Tag sprawl is a real operational risk. A tag like temp-debug added during an incident and never removed becomes a permanent open door if a matching firewall rule still exists. Treat tag cleanup as part of your normal infrastructure review process.
Summary
- Network tags are strings attached to Compute Engine VMs that target firewall rules and custom routes at specific VMs
- A tag has no effect on its own. It only matters when a firewall rule or route explicitly references it
- Network tags are not the same as resource labels. Labels are for billing and reporting; tags are for networking only
- Firewall rules use target tags (which VMs the rule applies to) and source tags (traffic from which VMs is matched)
- Custom routes can reference tags to selectively change outbound routing for a subset of VMs
- Tags take effect immediately with no VM restart required
- Tags are a weaker security boundary than service account targeting. Anyone with VM edit rights can add or remove tags
- Use service account targeting for sensitive rules; use tags for general tiering, health checks, and environment separation
- Document your tagging convention in infrastructure code to prevent sprawl and ambiguity
Frequently asked questions
What are network tags in GCP?
Network tags are arbitrary strings attached to Compute Engine VM instances. They let you target firewall rules and custom routes at specific VMs instead of all VMs in the network. A tag by itself does nothing. It only takes effect when a firewall rule or route references it explicitly.
Are network tags the same as resource labels?

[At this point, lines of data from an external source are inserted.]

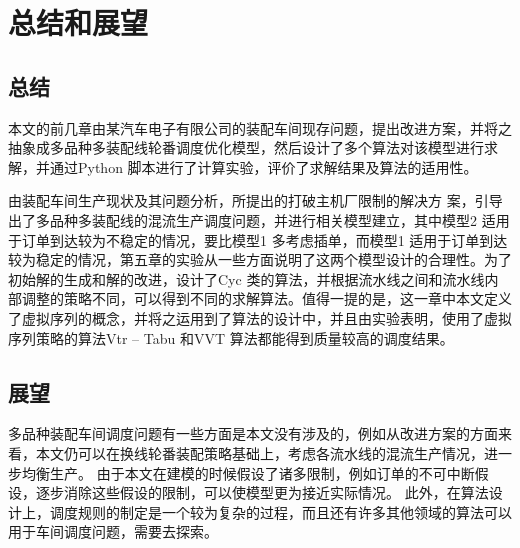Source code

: \chapter{总结和展望}

\section{总结}
本文的前几章由某汽车电子有限公司的装配车间现存问题，提出改进方案，并将之抽象成多品种多装配线轮番调度优化模型，然后设计了多个算法对该模型进行求解，并通过Python 脚本进行了计算实验，评价了求解结果及算法的适用性。

由装配车间生产现状及其问题分析，所提出的打破主机厂限制的解决方
案，引导出了多品种多装配线的混流生产调度问题，并进行相关模型建立，其中模型2 适用于订单到达较为不稳定的情况，要比模型1 多考虑插单，而模型1 适用于订单到达较为稳定的情况，第五章的实验从一些方面说明了这两个模型设计的合理性。为了初始解的生成和解的改进，设计了Cyc 类的算法，并根据流水线之间和流水线内部调整的策略不同，可以得到不同的求解算法。值得一提的是，这一章中本文定义了虚拟序列的概念，并将之运用到了算法的设计中，并且由实验表明，使用了虚拟序列策略的算法Vtr -- Tabu 和VVT 算法都能得到质量较高的调度结果。
\section{展望}
多品种装配车间调度问题有一些方面是本文没有涉及的，例如从改进方案的方面来看，本文仍可以在换线轮番装配策略基础上，考虑各流水线的混流生产情况，进一步均衡生产。
由于本文在建模的时候假设了诸多限制，例如订单的不可中断假设，逐步消除这些假设的限制，可以使模型更为接近实际情况。
此外，在算法设计上，调度规则的制定是一个较为复杂的过程，而且还有许多其他领域的算法可以用于车间调度问题，需要去探索。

No. Network tags are single strings that control which firewall rules and routes apply to a VM. Resource labels are key-value pairs used for cost attribution and billing reports. Adding a label environment=production to a VM does not change which firewall rules apply. Adding a network tag web-server has no effect on billing. They are completely separate systems that happen to both live on VM instances.

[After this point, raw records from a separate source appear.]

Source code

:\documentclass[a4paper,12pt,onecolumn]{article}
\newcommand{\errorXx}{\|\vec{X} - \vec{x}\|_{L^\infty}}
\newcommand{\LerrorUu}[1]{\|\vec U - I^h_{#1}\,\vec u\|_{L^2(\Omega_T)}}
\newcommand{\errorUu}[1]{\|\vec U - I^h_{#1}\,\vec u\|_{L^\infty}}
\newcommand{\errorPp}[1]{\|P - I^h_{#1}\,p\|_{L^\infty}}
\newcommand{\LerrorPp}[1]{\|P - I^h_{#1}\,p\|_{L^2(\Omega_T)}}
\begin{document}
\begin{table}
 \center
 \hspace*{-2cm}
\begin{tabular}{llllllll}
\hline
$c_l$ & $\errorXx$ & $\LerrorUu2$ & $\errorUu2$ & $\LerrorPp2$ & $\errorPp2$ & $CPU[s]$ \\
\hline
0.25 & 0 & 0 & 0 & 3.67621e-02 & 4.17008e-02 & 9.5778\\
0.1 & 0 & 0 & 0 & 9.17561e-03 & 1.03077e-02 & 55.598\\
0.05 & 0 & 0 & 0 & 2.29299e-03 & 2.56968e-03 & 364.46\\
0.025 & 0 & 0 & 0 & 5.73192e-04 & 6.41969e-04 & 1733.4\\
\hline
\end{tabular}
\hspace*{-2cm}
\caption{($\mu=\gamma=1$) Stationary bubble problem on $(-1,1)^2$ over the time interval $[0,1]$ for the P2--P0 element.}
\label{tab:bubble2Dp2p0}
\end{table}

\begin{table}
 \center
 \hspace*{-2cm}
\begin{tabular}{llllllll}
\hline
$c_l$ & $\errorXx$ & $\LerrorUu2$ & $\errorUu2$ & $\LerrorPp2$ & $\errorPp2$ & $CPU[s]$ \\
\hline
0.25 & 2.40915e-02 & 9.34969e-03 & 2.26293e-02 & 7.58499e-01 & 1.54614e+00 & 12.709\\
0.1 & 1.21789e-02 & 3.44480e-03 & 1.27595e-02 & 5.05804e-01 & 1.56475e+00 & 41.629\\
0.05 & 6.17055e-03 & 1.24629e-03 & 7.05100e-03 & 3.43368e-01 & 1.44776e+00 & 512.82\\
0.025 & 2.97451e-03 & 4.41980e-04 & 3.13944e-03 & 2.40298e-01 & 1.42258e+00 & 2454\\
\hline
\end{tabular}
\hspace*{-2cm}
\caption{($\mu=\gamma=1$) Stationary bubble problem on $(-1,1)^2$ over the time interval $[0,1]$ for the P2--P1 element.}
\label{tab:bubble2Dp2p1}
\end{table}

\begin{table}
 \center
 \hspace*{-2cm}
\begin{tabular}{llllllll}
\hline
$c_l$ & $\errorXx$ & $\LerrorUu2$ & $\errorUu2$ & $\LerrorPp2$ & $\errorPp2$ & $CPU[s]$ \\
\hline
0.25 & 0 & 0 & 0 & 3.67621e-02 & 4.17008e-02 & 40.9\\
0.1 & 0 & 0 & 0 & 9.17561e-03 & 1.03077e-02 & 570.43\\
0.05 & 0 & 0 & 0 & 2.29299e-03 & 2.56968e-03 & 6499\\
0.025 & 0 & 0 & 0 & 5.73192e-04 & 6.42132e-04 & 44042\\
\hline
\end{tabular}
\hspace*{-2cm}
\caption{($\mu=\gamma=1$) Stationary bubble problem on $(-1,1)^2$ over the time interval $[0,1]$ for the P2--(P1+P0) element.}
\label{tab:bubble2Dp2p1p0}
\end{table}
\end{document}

Can one VM have multiple network tags?
Yes. A VM can have up to 64 network tags at the same time. All firewall rules and routes that match any of those tags apply to the VM. Tags take effect immediately after being added with no VM restart required.
Are network tags secure enough for production?

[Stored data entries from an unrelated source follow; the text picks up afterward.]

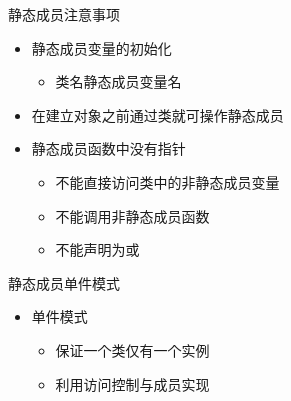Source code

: \begin{frame}[t, fragile]{静态成员}{注意事项}%
  \stretchon
  \begin{itemize}
  \item 静态成员变量的初始化
    \begin{itemize}
    \item 类名\cppinttfts{::}静态成员变量名
    \end{itemize}    
  \item 在建立对象之前通过类就可操作静态成员
  \item 静态成员函数中\alert{没有指针}
    \begin{itemize}
    \item 不能直接访问类中的非静态成员变量
    \item 不能调用非静态成员函数
    \item 不能声明为或
    \end{itemize}    
  \end{itemize}
  \stretchoff
\end{frame}

\begin{frame}[t, fragile]{静态成员}{单件模式}%
  \begin{itemize}
  \item 单件模式
    \begin{itemize}
    \item 保证一个类仅有一个实例
    \item 利用访问控制与成员实现
    \end{itemize}       
  \end{itemize}
  \begin{center}
    \begin{minipage}{0.45\linewidth}
    \end{minipage}
    \begin{minipage}{0.45\linewidth}
    \end{minipage}
  \end{center}
\end{frame}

Tags are suitable for general traffic segmentation but are a weaker boundary for sensitive rules. Anyone with the Compute Engine Instance Admin role can add or remove tags from a running VM without restarting it. For controlling access to databases or internal management interfaces, use service account targeting instead. A VM service account cannot be changed while the VM is running.
Do network tags work outside Compute Engine?
No. Network tags are a Compute Engine concept and only apply to VM instances. Cloud Run services, Cloud SQL instances, GKE pods, and other GCP resources are not targeted by network tags. Those services use different mechanisms. Cloud Run uses Serverless VPC Access connectors, GKE uses node or pod CIDR ranges, and so on.